Today’s Koe no Katachi / A Silent Voice staff interview deals with the artists who specifically ensured the movie’s key animation was of the highest quality possible; this is an extra step that the staff at Kyoto Animation weren’t used to undertaking, and their passion shows how much they cared about this project.
Key Animation (Animation) Directors Roundtable
Chiyoko Ueno x Yuki Tsunoda x Kohei Okamura
What is the job of a key animation director?
In order to improve the quality of the key animation and boost production efficiency, the animation direction checks were divided into layout and key animation stages; this second supervision role ensures the quality of the animation itself, after the layouts have already been approved.
– First, please tell us your thoughts when you first saw the storyboards.
Okamura: When I read the storyboards, the passion within director Yamada’s work was immediately conveyed to me. I thought it was going to be an amazing movie.

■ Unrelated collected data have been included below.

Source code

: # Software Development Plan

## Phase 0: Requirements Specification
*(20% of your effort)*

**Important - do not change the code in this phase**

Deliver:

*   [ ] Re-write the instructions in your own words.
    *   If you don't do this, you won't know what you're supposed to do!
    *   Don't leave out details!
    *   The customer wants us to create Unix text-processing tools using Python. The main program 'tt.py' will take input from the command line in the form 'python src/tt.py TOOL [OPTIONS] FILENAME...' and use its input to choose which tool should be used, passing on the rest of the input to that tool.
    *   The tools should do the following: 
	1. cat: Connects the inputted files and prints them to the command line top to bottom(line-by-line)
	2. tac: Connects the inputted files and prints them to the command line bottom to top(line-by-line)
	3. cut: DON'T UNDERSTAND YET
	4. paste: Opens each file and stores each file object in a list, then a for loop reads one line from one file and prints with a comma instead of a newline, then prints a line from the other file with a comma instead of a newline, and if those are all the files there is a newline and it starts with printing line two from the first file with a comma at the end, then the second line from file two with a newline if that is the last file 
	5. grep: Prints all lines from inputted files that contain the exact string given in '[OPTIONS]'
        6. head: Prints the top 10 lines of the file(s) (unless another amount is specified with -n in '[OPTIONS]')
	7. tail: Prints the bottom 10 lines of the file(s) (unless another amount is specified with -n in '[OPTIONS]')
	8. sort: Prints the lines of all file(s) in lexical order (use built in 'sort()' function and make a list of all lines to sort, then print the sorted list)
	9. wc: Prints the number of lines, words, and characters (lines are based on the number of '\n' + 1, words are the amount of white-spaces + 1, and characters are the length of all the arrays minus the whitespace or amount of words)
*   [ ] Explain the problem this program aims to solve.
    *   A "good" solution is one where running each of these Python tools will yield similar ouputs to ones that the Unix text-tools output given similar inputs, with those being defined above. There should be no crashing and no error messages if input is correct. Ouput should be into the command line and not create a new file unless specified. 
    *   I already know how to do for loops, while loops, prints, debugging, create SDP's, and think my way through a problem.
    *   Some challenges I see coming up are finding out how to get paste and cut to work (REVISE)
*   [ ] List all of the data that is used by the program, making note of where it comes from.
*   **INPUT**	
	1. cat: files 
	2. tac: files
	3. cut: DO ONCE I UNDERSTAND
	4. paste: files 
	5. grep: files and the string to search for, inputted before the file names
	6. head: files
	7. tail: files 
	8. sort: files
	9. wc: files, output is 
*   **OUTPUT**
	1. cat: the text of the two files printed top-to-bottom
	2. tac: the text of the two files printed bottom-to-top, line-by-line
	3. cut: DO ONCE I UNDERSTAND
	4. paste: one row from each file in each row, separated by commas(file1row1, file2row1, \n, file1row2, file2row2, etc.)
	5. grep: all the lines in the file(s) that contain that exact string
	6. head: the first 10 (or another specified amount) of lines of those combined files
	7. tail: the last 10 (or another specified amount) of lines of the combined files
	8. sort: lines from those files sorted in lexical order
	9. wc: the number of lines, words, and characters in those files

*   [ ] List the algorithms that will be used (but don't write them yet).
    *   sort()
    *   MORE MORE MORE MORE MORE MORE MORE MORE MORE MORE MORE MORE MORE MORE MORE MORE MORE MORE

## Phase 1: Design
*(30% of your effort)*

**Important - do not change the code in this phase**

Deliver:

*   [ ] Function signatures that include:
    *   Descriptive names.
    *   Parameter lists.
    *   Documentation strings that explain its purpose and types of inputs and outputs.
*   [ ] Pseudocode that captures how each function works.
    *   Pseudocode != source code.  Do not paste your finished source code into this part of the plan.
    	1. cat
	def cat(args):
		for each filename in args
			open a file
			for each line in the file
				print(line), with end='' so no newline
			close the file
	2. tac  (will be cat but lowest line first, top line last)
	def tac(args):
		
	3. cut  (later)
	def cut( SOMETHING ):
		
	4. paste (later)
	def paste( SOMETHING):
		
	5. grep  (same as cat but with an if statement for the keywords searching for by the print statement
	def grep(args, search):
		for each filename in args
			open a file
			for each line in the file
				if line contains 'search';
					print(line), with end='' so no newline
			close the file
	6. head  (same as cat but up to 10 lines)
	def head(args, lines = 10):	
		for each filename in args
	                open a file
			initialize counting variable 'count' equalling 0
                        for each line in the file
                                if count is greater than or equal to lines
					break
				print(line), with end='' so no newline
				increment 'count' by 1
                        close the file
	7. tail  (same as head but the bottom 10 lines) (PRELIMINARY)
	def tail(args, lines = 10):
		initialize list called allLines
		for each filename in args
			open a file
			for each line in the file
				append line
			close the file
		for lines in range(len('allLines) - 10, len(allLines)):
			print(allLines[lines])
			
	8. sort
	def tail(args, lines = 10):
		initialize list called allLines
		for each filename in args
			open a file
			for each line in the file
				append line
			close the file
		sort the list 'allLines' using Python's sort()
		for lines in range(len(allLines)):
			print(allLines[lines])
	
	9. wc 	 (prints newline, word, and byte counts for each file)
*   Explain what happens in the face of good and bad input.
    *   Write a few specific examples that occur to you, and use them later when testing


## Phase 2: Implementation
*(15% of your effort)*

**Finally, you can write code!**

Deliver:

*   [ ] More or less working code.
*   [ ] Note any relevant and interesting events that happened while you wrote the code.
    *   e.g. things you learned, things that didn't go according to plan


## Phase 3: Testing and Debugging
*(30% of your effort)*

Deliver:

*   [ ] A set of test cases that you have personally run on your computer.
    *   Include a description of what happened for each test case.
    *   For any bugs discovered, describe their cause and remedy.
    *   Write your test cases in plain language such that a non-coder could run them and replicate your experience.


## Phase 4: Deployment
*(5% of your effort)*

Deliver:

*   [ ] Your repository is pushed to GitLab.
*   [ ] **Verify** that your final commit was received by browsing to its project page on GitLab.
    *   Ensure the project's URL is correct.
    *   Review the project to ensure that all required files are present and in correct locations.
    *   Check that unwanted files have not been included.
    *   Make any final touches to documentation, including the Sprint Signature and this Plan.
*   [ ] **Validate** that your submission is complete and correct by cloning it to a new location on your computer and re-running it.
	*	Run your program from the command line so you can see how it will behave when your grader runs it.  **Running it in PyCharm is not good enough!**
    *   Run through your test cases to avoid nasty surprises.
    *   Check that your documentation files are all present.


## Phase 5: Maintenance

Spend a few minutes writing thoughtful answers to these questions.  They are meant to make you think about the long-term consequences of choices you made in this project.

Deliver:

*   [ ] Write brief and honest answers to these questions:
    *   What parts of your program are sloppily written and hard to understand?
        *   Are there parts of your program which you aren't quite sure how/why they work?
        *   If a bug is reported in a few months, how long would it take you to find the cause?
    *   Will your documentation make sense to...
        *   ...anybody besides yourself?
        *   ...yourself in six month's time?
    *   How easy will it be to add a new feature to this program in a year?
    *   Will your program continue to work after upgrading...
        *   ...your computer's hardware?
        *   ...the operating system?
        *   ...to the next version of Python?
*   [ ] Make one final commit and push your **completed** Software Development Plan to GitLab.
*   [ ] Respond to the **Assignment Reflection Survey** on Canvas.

Tsunoda: I was so moved while reading the storyboards that I had tears running down my face. If we were able to give form to the charm of these storyboards, I knew we could make an amazing film. When I attended the first animation meeting, there were many senior key animator staff present as well. With everyone submitting wonderful ideas on top of such marvelous storyboards, my imagination began to run wild. I could feel the love and passion everyone had for this title there.

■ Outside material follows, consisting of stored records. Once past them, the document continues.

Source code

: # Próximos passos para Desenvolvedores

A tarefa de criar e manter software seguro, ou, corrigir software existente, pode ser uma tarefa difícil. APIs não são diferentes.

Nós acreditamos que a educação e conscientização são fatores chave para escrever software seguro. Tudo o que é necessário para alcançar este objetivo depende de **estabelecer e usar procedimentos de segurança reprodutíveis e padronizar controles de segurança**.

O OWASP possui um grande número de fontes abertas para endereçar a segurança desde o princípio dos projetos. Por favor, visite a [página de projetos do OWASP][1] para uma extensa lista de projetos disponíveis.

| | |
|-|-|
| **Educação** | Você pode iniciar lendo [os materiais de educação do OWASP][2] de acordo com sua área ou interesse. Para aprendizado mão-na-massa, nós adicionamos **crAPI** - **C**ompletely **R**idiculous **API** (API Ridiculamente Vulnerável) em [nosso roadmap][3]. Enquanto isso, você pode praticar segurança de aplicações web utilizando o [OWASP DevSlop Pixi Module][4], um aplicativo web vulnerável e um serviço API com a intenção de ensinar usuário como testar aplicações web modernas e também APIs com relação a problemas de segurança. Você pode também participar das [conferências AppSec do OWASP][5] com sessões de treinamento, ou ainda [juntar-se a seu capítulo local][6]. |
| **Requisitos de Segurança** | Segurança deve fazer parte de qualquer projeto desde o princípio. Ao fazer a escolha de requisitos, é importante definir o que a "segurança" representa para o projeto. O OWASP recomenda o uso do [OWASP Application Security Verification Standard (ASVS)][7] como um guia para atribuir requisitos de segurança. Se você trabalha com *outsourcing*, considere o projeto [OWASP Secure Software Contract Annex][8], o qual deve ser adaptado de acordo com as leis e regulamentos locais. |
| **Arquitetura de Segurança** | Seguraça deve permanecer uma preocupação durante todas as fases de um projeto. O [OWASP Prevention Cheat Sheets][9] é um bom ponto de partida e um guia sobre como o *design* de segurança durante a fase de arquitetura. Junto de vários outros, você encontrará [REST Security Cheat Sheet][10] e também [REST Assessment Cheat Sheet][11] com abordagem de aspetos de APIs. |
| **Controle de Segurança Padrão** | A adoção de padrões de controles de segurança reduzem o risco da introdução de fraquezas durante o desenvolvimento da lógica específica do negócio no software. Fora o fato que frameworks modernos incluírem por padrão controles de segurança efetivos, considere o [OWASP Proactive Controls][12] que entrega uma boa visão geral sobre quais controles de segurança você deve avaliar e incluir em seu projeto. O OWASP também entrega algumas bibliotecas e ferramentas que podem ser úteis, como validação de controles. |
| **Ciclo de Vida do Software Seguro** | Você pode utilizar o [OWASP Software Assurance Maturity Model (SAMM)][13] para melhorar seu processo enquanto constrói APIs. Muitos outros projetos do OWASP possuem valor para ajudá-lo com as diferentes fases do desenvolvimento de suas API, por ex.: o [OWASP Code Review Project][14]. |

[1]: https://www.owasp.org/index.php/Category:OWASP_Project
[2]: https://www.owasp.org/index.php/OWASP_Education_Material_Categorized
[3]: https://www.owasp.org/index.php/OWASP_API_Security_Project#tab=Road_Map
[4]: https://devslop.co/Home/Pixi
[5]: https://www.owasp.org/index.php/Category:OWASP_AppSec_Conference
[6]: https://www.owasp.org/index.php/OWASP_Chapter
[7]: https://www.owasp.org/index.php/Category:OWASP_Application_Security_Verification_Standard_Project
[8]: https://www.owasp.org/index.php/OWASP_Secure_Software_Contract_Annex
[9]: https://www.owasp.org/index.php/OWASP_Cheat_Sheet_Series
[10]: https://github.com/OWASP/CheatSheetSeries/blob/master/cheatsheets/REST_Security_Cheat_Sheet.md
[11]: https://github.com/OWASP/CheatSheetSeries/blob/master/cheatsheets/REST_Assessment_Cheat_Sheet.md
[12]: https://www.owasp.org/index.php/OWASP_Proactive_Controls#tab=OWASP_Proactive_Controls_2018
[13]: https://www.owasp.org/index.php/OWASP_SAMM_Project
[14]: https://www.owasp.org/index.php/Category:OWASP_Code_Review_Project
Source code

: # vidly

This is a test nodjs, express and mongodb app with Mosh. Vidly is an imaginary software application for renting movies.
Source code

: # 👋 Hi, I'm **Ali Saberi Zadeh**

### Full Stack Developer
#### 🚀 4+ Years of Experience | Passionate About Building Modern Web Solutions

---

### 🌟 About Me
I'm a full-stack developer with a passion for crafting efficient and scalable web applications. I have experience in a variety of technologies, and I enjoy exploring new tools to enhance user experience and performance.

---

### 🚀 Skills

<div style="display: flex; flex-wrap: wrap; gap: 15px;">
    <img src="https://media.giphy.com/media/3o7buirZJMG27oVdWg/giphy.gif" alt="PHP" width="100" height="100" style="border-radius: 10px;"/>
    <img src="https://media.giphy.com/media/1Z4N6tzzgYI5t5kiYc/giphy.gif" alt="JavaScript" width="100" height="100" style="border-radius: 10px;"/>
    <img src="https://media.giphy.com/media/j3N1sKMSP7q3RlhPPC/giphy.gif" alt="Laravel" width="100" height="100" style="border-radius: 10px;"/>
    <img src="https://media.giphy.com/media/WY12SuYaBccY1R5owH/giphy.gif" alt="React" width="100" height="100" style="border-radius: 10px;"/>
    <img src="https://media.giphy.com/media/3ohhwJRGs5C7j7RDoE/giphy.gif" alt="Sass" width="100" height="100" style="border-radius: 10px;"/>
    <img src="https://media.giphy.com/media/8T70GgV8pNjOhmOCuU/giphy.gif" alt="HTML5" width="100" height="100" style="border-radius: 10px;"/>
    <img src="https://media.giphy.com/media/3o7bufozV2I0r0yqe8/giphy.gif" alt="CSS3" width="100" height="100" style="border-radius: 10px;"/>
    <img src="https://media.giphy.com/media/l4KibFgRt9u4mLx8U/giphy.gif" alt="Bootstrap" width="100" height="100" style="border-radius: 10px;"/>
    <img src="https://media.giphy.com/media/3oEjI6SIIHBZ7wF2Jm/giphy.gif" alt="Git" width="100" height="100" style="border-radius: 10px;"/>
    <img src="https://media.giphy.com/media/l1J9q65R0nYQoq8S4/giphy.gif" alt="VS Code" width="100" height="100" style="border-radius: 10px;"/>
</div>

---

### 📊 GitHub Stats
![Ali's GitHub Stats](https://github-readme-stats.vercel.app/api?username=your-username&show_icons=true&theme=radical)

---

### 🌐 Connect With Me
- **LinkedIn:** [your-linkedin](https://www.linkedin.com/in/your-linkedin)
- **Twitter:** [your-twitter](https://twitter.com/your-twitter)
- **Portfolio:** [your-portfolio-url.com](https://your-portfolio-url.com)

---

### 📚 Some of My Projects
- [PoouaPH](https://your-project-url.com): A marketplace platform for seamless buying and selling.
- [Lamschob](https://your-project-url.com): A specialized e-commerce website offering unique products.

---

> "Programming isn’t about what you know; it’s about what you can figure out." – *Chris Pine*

Ueno: I felt the same as these two did. Sensing the warmth from the director’s storyboards, I fired myself up thinking “I’m absolutely going to make this into a great film!”
– So please tell us your impressions of the key animation that you were given.

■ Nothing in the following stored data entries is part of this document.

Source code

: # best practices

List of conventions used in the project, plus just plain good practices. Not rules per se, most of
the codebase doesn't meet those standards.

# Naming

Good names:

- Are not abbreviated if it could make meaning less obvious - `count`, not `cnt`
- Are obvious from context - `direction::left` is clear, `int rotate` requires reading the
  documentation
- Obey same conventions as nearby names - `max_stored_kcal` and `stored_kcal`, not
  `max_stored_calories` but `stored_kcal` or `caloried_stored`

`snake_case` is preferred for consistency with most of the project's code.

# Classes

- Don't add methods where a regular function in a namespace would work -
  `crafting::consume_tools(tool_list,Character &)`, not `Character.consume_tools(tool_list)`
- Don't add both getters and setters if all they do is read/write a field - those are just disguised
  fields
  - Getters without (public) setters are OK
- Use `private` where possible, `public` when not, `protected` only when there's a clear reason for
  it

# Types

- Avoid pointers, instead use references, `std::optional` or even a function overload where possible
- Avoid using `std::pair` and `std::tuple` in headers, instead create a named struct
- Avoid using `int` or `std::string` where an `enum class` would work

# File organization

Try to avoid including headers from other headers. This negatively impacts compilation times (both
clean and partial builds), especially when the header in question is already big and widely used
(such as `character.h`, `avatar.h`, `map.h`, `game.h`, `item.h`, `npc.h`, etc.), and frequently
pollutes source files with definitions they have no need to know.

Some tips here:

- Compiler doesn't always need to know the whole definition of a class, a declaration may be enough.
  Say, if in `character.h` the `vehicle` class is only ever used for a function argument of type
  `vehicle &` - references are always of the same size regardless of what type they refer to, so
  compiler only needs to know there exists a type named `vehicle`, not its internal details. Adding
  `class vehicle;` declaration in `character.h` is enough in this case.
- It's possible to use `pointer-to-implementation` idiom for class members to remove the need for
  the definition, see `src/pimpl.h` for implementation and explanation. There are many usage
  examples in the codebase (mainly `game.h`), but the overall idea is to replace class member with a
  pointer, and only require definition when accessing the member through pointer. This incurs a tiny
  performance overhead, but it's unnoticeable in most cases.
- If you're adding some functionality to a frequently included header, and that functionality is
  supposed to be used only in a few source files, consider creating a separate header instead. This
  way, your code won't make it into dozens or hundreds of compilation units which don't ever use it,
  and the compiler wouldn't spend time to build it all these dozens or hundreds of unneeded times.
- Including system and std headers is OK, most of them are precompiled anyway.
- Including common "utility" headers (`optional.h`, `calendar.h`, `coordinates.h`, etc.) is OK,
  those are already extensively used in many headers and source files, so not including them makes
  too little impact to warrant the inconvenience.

Ueno: This time we had the privilege of checking the drawings as key animation (animation) directors (原画作画監督). As we were allowed to see just how deep the staff dug into the characters, the cast’s actions and feelings were easily conveyed.
Okamura: That’s right. The quality of the key animation that we were given was already very high. We could tell their intent was to thoroughly draw every scene. It felt like they had no intentions to cut any corners in their work.
Tsunoda: Speaking of which – the sign language; I paid attention to see if hand placements differed slightly, because if the timing of the movement was off, then the nuance of the meaning that we convey would change. We were able to notice these details thanks to our sign language director, who helped us immensely.
Okamura: Hands themselves are troublesome at the best of times, but as there were many cuts with close-ups focusing on them, I had to pay them specific attention this time. While this film attaches the importance of sign language to them, I also inserted strength to ensure that Shouya’s hands look Shouya-ish. We couldn’t move forward unless everyone’s hands had the right levels of feminity, self-confidence, traits like that; it was tricky.
Tsunoda: This was the first time I remember having a hand expression sheet in the drawing reference materials, and I was very thankful that it was made.
-What is needed for drama that builds up through detailed smaller movements in contrast to gaudy movement like in action shows?
Ueno: It’s not only good movement, it has to feel natural to the people observing the visuals. That gentle motion without emphasis is important for drama.
Okamura: You have to attach the most natural movement for that character.
Ueno: This might be a bit abstract, but one of the chief key animators (Taichi) Ishidate-san had a great deal of sensuality surfacing in the animation due to what he added by his own hand. You can sense it in places like the scene in the shopping street where Ueno says “Friends? That’s hilarious” and her hair starts to flutter as she laughs.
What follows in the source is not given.